Un projet d'arrêté (1) visant à décaler du 31 janvier au 10 février 2014 la date de fermeture de la chasse de l'oie cendrée, de l'oie des moissons et de l'oie rieuse, est soumis à la consultation du public jusqu'au 28 janvier sur le site du ministère de l'Ecologie (2) .
Ce projet ravive les tensions entre associations de protection de l'environnement et représentants des chasseurs.
Une tentative retoquée en 2012
Ce projet peut paraître étonnant dans la mesure où le Gouvernement précédent avait souhaité faire la même chose mais s'était heurté à plusieurs reprises à la justice administrative. Par une décision de décembre 2011, le Conseil d'Etat avait contraint le ministère de l'Ecologie à fixer une date de clôture de la chasse (3) aux oies antérieure au 31 janvier, la directive de 2009 relative à la conservation des oiseaux sauvages fixant un objectif de protection complète des espèces durant la phase de retour vers leur lieu de nidification.
Pour contourner cette interdiction, la ministre de l'Ecologie de l'époque avait pris un arrêté le 3 février 2012 autorisant un prélèvement d'oies à titre dérogatoire à des fins scientifiques. Ce qui n'avait pas plus convaincu le Conseil d'Etat qui avait annulé l'arrêté, relevant que les prélèvements autorisés ne s'inscrivaient dans aucun programme de recherche qui aurait permis une dérogation à l'application de la directive européenne.

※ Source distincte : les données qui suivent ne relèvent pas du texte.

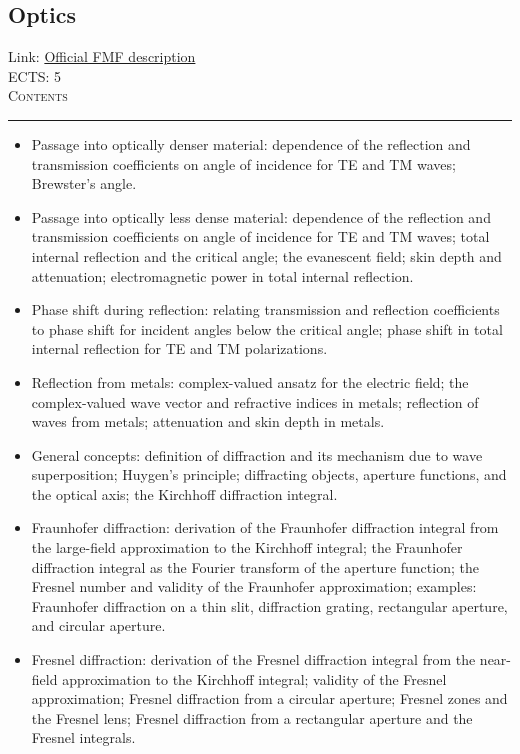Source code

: \documentclass[11pt, a4paper]{article}
\newenvironment{course}[3]{
\subsection{#1}%
Link: \href{#2}{Official FMF description}\\%
ECTS: #3%
\vspace{1ex}
\\
{\large \textsc{Contents}}\\[-0.9ex]%
\rule{\textwidth}{0.5pt}
\vspace{-3ex}
}
{}
\newenvironment{chapter}[1]{
\begin{tcolorbox}[title=#1, breakable]
}
{\end{tcolorbox}}
\begin{document}
\begin{course}{Optics}{https://www.fmf.uni-lj.si/en/study-physics/programmes/1fiz/2020/7000777/courses/1165/}{5}
\begin{chapter}{Reflection and refraction}
\begin{itemize}
            \item Passage into optically denser material: dependence of the reflection and transmission coefficients on angle of incidence for TE and TM waves; Brewster's angle.
            
            \item Passage into optically less dense material: dependence of the reflection and transmission coefficients on angle of incidence for TE and TM waves; total internal reflection and the critical angle; the evanescent field; skin depth and attenuation; electromagnetic power in total internal reflection.

            \item Phase shift during reflection: relating transmission and reflection coefficients to phase shift for incident angles below the critical angle; phase shift in total internal reflection for TE and TM polarizations.

            \item Reflection from metals: complex-valued ansatz for the electric field; the complex-valued wave vector and refractive indices in metals; reflection of waves from metals; attenuation and skin depth in metals.
        
        \end{itemize}
    \end{chapter}

    \begin{chapter}{Diffraction}
        \begin{itemize}
        
            \item General concepts: definition of diffraction and its mechanism due to wave superposition; Huygen's principle; diffracting objects, aperture functions, and the optical axis; the Kirchhoff diffraction integral.

            \item Fraunhofer diffraction: derivation of the Fraunhofer diffraction integral from the large-field approximation to the Kirchhoff integral; the Fraunhofer diffraction integral as the Fourier transform of the aperture function; the Fresnel number and validity of the Fraunhofer approximation; examples: Fraunhofer diffraction on a thin slit, diffraction grating, rectangular aperture, and circular aperture.

            \item Fresnel diffraction: derivation of the Fresnel diffraction integral from the near-field approximation to the Kirchhoff integral; validity of the Fresnel approximation; Fresnel diffraction from a circular aperture; Fresnel zones and the Fresnel lens; Fresnel diffraction from a rectangular aperture and the Fresnel integrals.
        

\end{itemize}
\end{chapter}
\end{course}
\end{document}
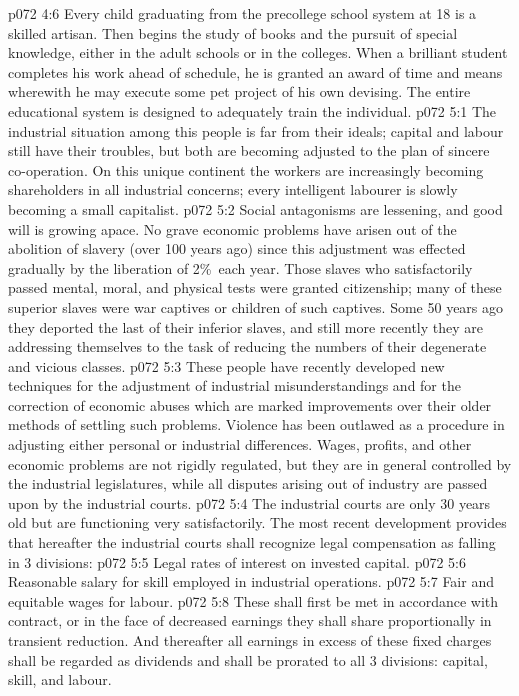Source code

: \vs p072 4:6 Every child graduating from the precollege school system at 18 is a skilled artisan. Then begins the study of books and the pursuit of special knowledge, either in the adult schools or in the colleges. When a brilliant student completes his work ahead of schedule, he is granted an award of time and means wherewith he may execute some pet project of his own devising. The entire educational system is designed to adequately train the individual.
\vs p072 5:1 The industrial situation among this people is far from their ideals; capital and labour still have their troubles, but both are becoming adjusted to the plan of sincere co\hyp{}operation. On this unique continent the workers are increasingly becoming shareholders in all industrial concerns; every intelligent labourer is slowly becoming a small capitalist.
\vs p072 5:2 Social antagonisms are lessening, and good will is growing apace. No grave economic problems have arisen out of the abolition of slavery (over 100 years ago) since this adjustment was effected gradually by the liberation of 2\%\ each year. Those slaves who satisfactorily passed mental, moral, and physical tests were granted citizenship; many of these superior slaves were war captives or children of such captives. Some 50 years ago they deported the last of their inferior slaves, and still more recently they are addressing themselves to the task of reducing the numbers of their degenerate and vicious classes.
\vs p072 5:3 \pc These people have recently developed new techniques for the adjustment of industrial misunderstandings and for the correction of economic abuses which are marked improvements over their older methods of settling such problems. Violence has been outlawed as a procedure in adjusting either personal or industrial differences. Wages, profits, and other economic problems are not rigidly regulated, but they are in general controlled by the industrial legislatures, while all disputes arising out of industry are passed upon by the industrial courts.
\vs p072 5:4 The industrial courts are only 30 years old but are functioning very satisfactorily. The most recent development provides that hereafter the industrial courts shall recognize legal compensation as falling in 3 divisions:
\vs p072 5:5 \bibnobreakspace Legal rates of interest on invested capital.
\vs p072 5:6 \bibnobreakspace Reasonable salary for skill employed in industrial operations.
\vs p072 5:7 \bibnobreakspace Fair and equitable wages for labour.
\vs p072 5:8 \pc These shall first be met in accordance with contract, or in the face of decreased earnings they shall share proportionally in transient reduction. And thereafter all earnings in excess of these fixed charges shall be regarded as dividends and shall be prorated to all 3 divisions: capital, skill, and labour.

Population d'oies cendrées en forte expansion aux Pays-Bas
Les choses auraient-elles changé depuis 2012 ? Oui, répond le Gouvernement. "La population des oies cendrées est en forte expansion, plus qu'aucune autre espèce d'oiseau chassable, en raison notamment des modifications d'habitats et des pratiques de chasse", explique le ministère de l'Ecologie. Ce dernier prend soin d'indiquer qu'un programme national d'étude, reposant sur un protocole scientifique réalisé par l'ONCFS (4) dont le cahier des charges a été validé par le Geoc (5) , est en cours. "On fait parler une étude qui n'a pas encore été rendue", s'indigne Michel Métais, directeur de la Ligue pour la protection des oiseaux (LPO) et membre du conseil d'administration de l'ONCFS, qui dénonce les pressions du monde de la chasse à l'approche des élections.
Le ministère de l'Ecologie met en avant "des changements majeurs au sein de l'aire de répartition de la population des oies cendrées" et le fait que les mouvements d'oies observés en France à compter de la dernière décade de janvier ne soient pas des débuts de migrations mais "des mouvements liés à l'erratisme hivernal". Il relève des conséquences en matière de dégâts agricoles de plus en plus importantes, qui conduisent les Pays-Bas à détruire plus de 120.000 oies cendrées, notamment par gazage, chaque année. "Les dégâts atteignaient 9 millions d'euros en 2011 dont 5,5 millions imputables aux seules oies cendrées", précisent les services du ministère de l'Ecologie.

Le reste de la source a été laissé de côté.